▸ **WHAT YOU SHOULD DO**: How many lines below hold "Common"? Answer with only the number.
━━━ SOURCE INFORMATION
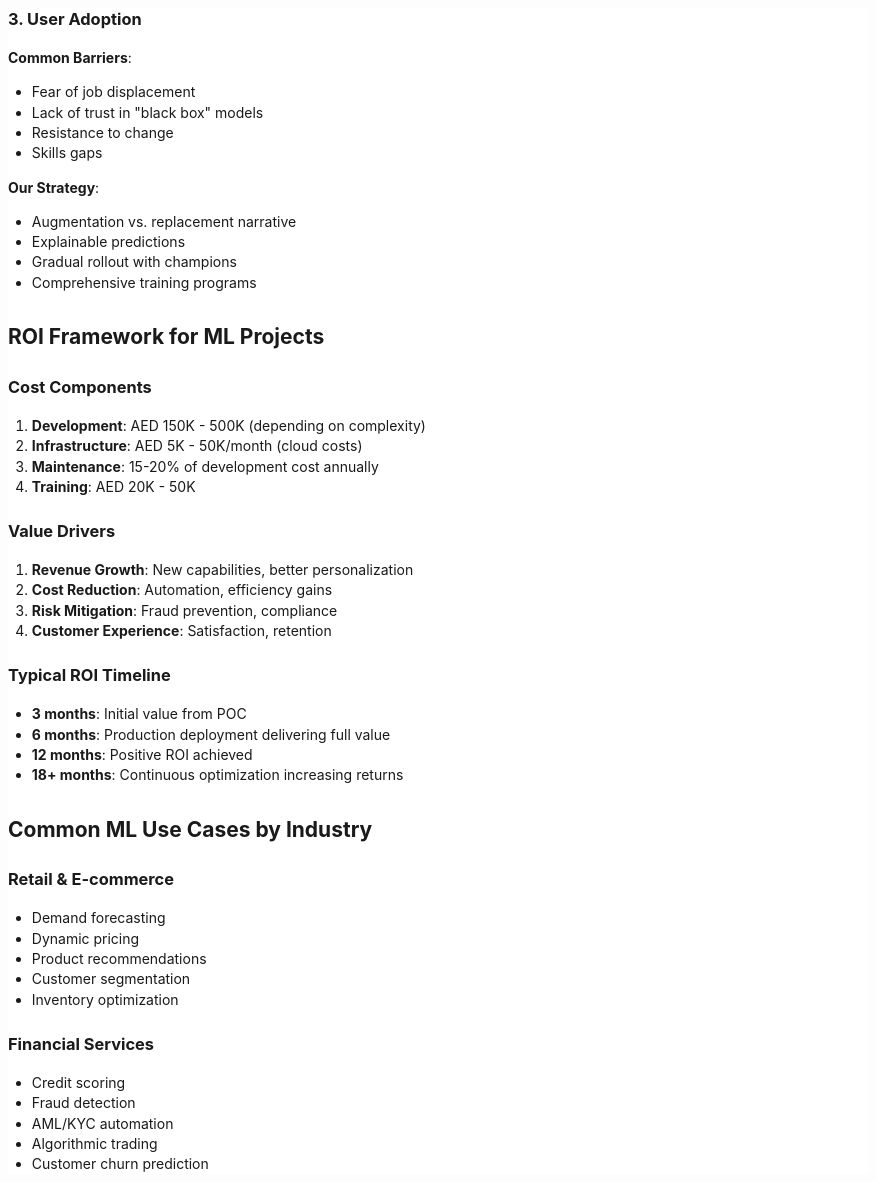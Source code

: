 ### 3. User Adoption

**Common Barriers**:
- Fear of job displacement
- Lack of trust in "black box" models
- Resistance to change
- Skills gaps

**Our Strategy**:
- Augmentation vs. replacement narrative
- Explainable predictions
- Gradual rollout with champions
- Comprehensive training programs

## ROI Framework for ML Projects

### Cost Components
1. **Development**: AED 150K - 500K (depending on complexity)
2. **Infrastructure**: AED 5K - 50K/month (cloud costs)
3. **Maintenance**: 15-20% of development cost annually
4. **Training**: AED 20K - 50K

### Value Drivers
1. **Revenue Growth**: New capabilities, better personalization
2. **Cost Reduction**: Automation, efficiency gains
3. **Risk Mitigation**: Fraud prevention, compliance
4. **Customer Experience**: Satisfaction, retention

### Typical ROI Timeline
- **3 months**: Initial value from POC
- **6 months**: Production deployment delivering full value
- **12 months**: Positive ROI achieved
- **18+ months**: Continuous optimization increasing returns

## Common ML Use Cases by Industry

### Retail & E-commerce
- Demand forecasting
- Dynamic pricing
- Product recommendations
- Customer segmentation
- Inventory optimization

### Financial Services
- Credit scoring
- Fraud detection
- AML/KYC automation
- Algorithmic trading
- Customer churn prediction
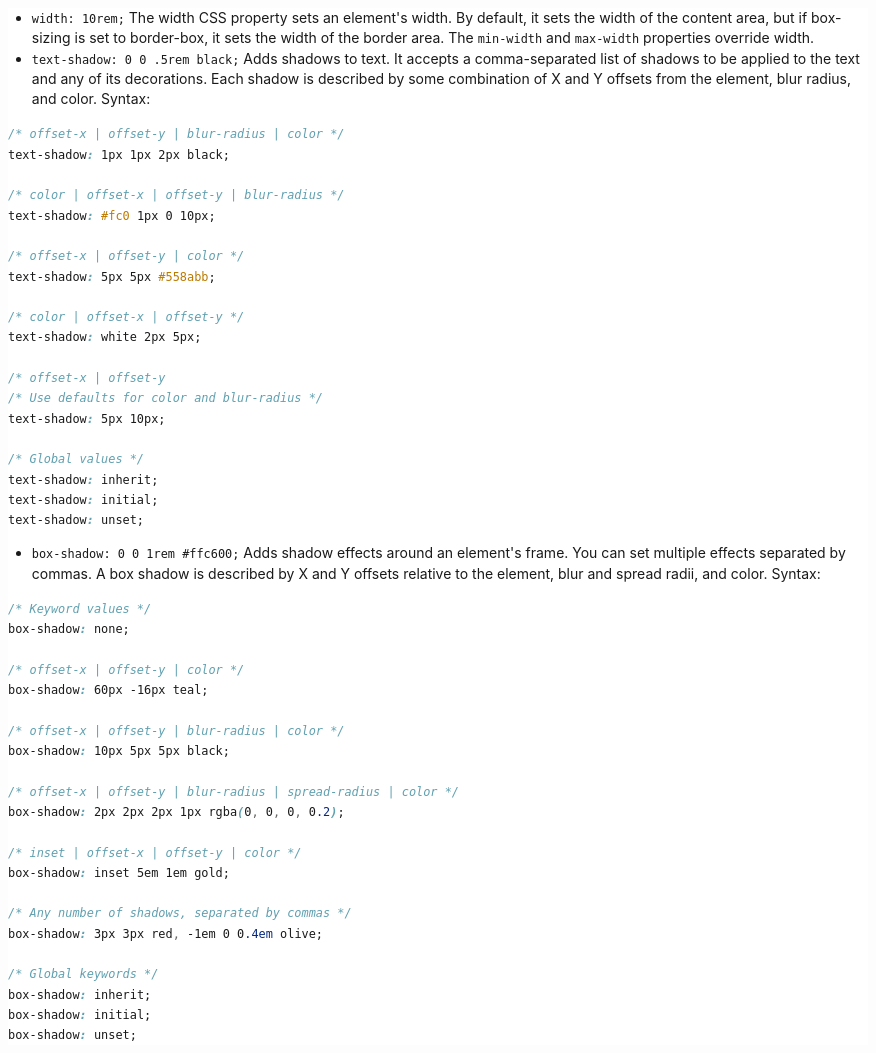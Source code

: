 * `width: 10rem;` The width CSS property sets an element's width. By default, it sets the width of the content area, but if box-sizing is set to border-box, it sets the width of the border area. The `min-width` and `max-width` properties override width.
* `text-shadow: 0 0 .5rem black;` Adds shadows to text. It accepts a comma-separated list of shadows to be applied to the text and any of its decorations. Each shadow is described by some combination of X and Y offsets from the element, blur radius, and color. Syntax:
```css
/* offset-x | offset-y | blur-radius | color */
text-shadow: 1px 1px 2px black;

/* color | offset-x | offset-y | blur-radius */
text-shadow: #fc0 1px 0 10px;

/* offset-x | offset-y | color */
text-shadow: 5px 5px #558abb;

/* color | offset-x | offset-y */
text-shadow: white 2px 5px;

/* offset-x | offset-y
/* Use defaults for color and blur-radius */
text-shadow: 5px 10px;

/* Global values */
text-shadow: inherit;
text-shadow: initial;
text-shadow: unset;
```
* `box-shadow: 0 0 1rem #ffc600;` Adds shadow effects around an element's frame. You can set multiple effects separated by commas. A box shadow is described by X and Y offsets relative to the element, blur and spread radii, and color. Syntax:
```css
/* Keyword values */
box-shadow: none;

/* offset-x | offset-y | color */
box-shadow: 60px -16px teal;

/* offset-x | offset-y | blur-radius | color */
box-shadow: 10px 5px 5px black;

/* offset-x | offset-y | blur-radius | spread-radius | color */
box-shadow: 2px 2px 2px 1px rgba(0, 0, 0, 0.2);

/* inset | offset-x | offset-y | color */
box-shadow: inset 5em 1em gold;

/* Any number of shadows, separated by commas */
box-shadow: 3px 3px red, -1em 0 0.4em olive;

/* Global keywords */
box-shadow: inherit;
box-shadow: initial;
box-shadow: unset;
```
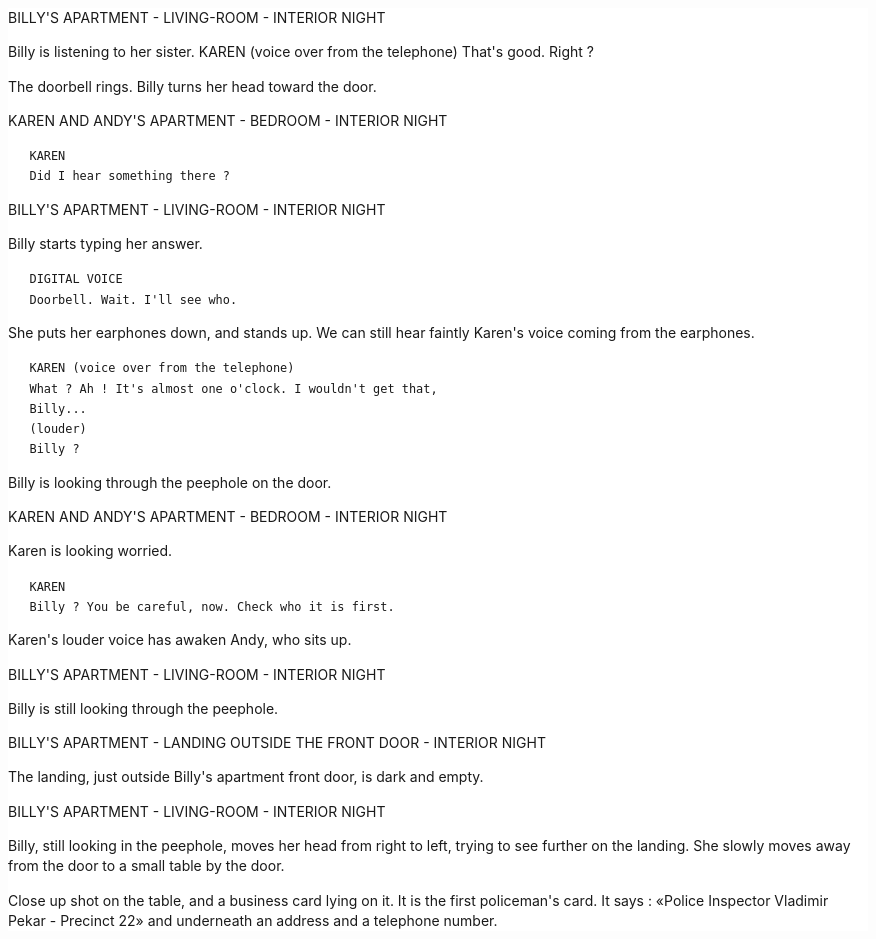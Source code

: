 BILLY'S APARTMENT - LIVING-ROOM - INTERIOR NIGHT

Billy is listening to her sister.
       KAREN (voice over from the telephone)
       That's good. Right ?

The doorbell rings. Billy turns her head toward the door.

KAREN AND ANDY'S APARTMENT - BEDROOM - INTERIOR NIGHT

       KAREN
       Did I hear something there ?

BILLY'S APARTMENT - LIVING-ROOM - INTERIOR NIGHT

Billy starts typing her answer.

       DIGITAL VOICE
       Doorbell. Wait. I'll see who.

She puts her earphones down, and stands up. We can still hear
faintly Karen's voice coming from the earphones.

       KAREN (voice over from the telephone)
       What ? Ah ! It's almost one o'clock. I wouldn't get that,
       Billy...
       (louder)
       Billy ?

Billy is looking through the peephole on the door.

KAREN AND ANDY'S APARTMENT - BEDROOM - INTERIOR NIGHT

Karen is looking worried.

       KAREN
       Billy ? You be careful, now. Check who it is first.

Karen's louder voice has awaken Andy, who sits up.

BILLY'S APARTMENT - LIVING-ROOM - INTERIOR NIGHT

Billy is still looking through the peephole.

BILLY'S APARTMENT - LANDING OUTSIDE THE FRONT DOOR - INTERIOR
NIGHT

The landing, just outside Billy's apartment front door, is dark
and empty.

BILLY'S APARTMENT - LIVING-ROOM - INTERIOR NIGHT

Billy, still looking in the peephole, moves her head from right to
left, trying to see further on the landing. She slowly moves away
from the door to a small table by the door.

Close up shot on the table, and a business card lying on it. It is
the first policeman's card. It says : «Police Inspector Vladimir
Pekar - Precinct 22» and underneath an address and a telephone
number.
━━━━━━
▸ **OUTPUT OF THE EXERCISE**: 2